Dataset excerpts:
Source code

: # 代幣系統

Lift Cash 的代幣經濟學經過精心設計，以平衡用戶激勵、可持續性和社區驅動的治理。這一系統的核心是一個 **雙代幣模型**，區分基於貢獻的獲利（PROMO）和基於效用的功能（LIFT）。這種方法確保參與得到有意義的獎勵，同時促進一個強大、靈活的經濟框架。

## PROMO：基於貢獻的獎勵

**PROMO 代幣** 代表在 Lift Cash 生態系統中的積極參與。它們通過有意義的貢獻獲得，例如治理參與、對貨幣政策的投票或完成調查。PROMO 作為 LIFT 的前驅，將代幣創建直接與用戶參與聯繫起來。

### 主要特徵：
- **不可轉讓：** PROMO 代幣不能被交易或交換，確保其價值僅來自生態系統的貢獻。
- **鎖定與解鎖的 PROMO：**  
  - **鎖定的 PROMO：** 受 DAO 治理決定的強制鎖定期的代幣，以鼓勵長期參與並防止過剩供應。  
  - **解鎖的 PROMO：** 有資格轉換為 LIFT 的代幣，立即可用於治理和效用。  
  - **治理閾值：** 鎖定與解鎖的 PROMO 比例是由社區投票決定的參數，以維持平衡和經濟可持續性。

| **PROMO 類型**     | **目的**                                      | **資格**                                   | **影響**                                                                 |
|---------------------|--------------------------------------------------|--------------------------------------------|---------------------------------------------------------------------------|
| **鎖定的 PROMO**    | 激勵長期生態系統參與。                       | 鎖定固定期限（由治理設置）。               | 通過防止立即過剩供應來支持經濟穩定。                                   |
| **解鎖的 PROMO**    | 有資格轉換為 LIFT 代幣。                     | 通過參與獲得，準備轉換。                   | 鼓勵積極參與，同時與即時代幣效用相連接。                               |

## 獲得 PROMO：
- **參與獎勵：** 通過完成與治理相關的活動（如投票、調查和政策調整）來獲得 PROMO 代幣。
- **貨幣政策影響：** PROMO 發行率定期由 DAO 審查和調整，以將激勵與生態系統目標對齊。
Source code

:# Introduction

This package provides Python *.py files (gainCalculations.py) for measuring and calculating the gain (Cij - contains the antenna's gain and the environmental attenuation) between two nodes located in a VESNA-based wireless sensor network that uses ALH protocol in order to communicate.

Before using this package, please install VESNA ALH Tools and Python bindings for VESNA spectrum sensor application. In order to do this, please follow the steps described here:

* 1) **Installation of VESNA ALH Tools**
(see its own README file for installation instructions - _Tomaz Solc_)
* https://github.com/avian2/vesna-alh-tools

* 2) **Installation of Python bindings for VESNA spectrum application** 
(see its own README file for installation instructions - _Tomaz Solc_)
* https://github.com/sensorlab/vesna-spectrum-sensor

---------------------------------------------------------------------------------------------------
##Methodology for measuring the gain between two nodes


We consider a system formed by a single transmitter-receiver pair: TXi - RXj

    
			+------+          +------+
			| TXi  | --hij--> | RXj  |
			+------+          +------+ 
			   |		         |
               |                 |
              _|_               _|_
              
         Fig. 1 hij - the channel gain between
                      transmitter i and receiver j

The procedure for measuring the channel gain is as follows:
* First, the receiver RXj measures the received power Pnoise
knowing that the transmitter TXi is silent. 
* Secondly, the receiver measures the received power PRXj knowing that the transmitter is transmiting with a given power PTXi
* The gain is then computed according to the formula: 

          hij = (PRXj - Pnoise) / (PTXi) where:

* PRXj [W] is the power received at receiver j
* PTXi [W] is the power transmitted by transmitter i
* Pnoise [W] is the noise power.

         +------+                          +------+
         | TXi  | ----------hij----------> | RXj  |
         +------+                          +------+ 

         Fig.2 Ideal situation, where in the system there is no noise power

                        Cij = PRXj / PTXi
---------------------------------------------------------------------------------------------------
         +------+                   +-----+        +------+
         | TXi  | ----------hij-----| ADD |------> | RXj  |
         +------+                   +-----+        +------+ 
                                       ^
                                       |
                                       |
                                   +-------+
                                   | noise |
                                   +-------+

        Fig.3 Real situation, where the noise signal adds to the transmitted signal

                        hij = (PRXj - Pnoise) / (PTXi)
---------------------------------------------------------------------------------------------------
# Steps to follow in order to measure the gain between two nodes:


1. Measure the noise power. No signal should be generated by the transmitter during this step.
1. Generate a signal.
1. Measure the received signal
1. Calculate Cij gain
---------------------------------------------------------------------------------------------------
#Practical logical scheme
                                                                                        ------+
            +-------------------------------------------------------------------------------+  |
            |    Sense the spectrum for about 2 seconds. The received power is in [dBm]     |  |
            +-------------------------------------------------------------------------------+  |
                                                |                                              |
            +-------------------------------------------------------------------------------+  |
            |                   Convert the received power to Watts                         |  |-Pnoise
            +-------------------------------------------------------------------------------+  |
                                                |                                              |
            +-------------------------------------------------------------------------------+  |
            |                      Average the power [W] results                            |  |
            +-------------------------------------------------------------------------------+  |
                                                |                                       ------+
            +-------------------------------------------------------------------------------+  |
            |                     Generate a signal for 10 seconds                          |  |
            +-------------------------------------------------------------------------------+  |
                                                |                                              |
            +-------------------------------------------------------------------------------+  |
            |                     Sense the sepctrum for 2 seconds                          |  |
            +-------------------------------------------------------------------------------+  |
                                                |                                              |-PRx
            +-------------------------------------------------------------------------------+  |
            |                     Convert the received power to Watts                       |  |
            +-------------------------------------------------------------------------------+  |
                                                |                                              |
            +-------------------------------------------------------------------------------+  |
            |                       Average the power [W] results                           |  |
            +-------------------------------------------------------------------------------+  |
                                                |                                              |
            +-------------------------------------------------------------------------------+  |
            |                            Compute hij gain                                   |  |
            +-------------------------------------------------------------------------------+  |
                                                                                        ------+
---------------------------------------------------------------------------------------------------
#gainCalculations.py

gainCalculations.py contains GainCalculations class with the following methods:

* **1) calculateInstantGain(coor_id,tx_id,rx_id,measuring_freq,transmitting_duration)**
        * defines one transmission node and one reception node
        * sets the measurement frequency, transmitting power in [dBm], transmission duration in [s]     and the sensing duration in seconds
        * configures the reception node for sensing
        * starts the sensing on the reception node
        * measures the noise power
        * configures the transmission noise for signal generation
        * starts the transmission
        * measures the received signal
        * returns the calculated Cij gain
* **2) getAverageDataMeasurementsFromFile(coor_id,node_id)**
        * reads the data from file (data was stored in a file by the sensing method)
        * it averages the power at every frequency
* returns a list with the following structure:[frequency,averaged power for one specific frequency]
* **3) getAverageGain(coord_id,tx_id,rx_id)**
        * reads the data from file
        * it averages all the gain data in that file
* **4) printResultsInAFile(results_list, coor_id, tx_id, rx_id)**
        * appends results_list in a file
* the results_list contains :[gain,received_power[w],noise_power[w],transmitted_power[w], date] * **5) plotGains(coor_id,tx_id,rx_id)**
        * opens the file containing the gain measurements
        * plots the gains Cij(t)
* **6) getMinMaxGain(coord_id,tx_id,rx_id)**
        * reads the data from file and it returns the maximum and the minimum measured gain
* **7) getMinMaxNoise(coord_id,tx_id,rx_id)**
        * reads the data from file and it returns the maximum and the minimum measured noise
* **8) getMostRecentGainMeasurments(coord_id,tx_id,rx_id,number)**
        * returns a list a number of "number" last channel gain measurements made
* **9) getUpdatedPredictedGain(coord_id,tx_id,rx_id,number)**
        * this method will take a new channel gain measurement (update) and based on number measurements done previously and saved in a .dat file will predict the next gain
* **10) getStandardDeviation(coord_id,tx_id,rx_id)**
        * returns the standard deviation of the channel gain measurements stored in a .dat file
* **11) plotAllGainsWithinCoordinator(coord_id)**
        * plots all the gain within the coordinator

Problem requirements:
For every line above with the word "between" in it, make a copy.

Result of this exercise:
This package provides Python *.py files (gainCalculations.py) for measuring and calculating the gain (Cij - contains the antenna's gain and the environmental attenuation) between two nodes located in a VESNA-based wireless sensor network that uses ALH protocol in order to communicate.
##Methodology for measuring the gain between two nodes
         Fig. 1 hij - the channel gain between
# Steps to follow in order to measure the gain between two nodes:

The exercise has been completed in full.